Picture this: it’s 1970 and you return to your Chicago home from work or the local bodega to find a card wedged into your security door. You go to throw it in the bin along with your other junk mail, but then something gives you pause: it's not from the neighbourhood plumber or handyman, but from a local gang called the Insane Pope’s.
Depending on just how much trouble you're in, this might not be the only gang-related business card you find.

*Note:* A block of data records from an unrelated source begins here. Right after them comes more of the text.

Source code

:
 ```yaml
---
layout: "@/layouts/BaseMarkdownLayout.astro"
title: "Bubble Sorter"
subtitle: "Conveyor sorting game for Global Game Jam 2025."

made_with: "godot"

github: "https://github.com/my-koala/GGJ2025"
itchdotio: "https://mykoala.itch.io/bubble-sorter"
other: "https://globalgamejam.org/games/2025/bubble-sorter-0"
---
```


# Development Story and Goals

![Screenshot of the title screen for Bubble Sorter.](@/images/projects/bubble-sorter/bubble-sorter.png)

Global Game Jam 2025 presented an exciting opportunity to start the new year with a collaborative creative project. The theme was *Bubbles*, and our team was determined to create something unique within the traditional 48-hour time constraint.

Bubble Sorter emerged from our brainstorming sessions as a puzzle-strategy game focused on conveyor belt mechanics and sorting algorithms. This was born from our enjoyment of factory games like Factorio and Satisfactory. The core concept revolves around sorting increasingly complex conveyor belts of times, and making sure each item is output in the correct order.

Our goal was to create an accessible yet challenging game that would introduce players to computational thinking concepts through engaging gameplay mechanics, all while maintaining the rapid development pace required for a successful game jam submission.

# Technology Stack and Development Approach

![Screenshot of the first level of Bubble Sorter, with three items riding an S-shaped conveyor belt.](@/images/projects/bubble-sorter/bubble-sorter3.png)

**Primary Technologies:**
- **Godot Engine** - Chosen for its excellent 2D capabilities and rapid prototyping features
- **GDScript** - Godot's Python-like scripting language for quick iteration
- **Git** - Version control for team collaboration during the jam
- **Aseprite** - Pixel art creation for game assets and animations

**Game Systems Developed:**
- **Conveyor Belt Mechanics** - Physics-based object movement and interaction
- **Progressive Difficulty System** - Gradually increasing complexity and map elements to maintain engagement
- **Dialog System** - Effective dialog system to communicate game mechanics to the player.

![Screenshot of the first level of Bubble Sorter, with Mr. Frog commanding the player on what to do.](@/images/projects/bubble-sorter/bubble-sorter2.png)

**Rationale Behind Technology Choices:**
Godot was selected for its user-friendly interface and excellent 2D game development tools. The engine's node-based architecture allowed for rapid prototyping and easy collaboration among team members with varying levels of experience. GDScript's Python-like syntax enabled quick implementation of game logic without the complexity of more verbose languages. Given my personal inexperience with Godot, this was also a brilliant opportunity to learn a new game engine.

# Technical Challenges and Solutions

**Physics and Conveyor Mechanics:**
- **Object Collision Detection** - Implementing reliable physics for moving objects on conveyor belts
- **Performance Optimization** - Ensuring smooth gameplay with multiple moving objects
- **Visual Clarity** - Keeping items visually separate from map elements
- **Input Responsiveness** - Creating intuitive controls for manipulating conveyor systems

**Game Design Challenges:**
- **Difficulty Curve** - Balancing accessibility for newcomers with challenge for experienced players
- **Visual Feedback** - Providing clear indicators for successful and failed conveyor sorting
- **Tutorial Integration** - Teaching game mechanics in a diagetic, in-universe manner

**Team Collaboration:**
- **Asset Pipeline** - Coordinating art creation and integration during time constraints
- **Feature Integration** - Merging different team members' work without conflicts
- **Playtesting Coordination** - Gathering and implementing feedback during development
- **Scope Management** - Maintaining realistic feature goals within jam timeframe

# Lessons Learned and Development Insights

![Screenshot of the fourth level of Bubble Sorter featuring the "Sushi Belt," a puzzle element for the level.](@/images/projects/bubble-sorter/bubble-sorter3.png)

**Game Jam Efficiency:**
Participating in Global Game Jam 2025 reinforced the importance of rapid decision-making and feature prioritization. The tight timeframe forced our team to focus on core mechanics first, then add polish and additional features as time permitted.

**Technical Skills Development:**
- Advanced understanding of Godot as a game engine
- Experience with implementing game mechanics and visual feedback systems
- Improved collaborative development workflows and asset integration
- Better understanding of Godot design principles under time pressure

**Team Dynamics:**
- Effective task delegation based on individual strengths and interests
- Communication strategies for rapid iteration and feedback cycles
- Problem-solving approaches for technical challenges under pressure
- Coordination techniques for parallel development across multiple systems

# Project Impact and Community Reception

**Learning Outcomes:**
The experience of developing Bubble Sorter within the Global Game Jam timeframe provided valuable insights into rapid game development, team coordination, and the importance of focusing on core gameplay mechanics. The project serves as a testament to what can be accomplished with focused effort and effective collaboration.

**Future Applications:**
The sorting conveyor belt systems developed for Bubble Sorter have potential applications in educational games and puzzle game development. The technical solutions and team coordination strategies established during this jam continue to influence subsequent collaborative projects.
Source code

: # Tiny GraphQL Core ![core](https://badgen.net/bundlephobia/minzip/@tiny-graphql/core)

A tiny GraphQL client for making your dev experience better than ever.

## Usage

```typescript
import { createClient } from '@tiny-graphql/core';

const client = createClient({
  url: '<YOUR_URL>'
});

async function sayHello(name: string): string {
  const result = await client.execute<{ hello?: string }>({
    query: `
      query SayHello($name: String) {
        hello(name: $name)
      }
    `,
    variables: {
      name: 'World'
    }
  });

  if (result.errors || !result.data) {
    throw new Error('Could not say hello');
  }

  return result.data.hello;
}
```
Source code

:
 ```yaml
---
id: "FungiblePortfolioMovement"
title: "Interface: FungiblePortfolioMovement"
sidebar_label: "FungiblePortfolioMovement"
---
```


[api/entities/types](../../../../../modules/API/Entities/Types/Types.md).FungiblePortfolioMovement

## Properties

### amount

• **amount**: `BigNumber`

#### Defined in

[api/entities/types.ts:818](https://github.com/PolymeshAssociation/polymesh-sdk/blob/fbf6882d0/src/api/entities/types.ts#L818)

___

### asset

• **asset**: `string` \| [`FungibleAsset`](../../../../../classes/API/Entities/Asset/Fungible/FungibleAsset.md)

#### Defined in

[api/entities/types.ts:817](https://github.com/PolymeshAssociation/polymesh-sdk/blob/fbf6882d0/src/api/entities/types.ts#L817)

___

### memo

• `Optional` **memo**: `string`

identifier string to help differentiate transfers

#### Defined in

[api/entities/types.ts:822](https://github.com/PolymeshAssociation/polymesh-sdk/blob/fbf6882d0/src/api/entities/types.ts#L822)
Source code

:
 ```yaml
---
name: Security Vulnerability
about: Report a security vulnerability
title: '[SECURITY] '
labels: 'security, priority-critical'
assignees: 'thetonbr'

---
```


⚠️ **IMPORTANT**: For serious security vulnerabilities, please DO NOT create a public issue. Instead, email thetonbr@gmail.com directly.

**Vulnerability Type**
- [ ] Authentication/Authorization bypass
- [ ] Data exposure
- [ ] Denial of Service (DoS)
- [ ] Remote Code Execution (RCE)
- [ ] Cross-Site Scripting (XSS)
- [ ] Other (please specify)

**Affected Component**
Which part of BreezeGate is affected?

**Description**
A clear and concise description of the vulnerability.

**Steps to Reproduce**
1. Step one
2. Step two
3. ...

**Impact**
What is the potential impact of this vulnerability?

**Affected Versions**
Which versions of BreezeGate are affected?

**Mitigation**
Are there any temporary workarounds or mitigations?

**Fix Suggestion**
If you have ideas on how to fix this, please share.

According to urban historian Brandon Johnson, it wasn’t just mad ecclesiastical figures with poor grammar who had their own business cards – plenty of illicit Chicago outfits did.
For his new book, Thee Almighty & Insane: Chicago Gang Business Cards from the 1970s & 1980s, Johnson has gathered 60 business cards that belonged to everyone from small-time gangs of four to white supremacists to a posse with so many members their names barely fit on the card.
The carefully crafted, in-house designed cards are rife with graphic design and grammatical curiosities, such as clipart prints of druids and Olde English imagery. The cards also display a penchant for gothic fonts, which can be seen scripting out intimidating names such as Sinbad, Shotgun, Lil Greaser, Lil Ron, Rat, Birdman and Topcat, to name a few.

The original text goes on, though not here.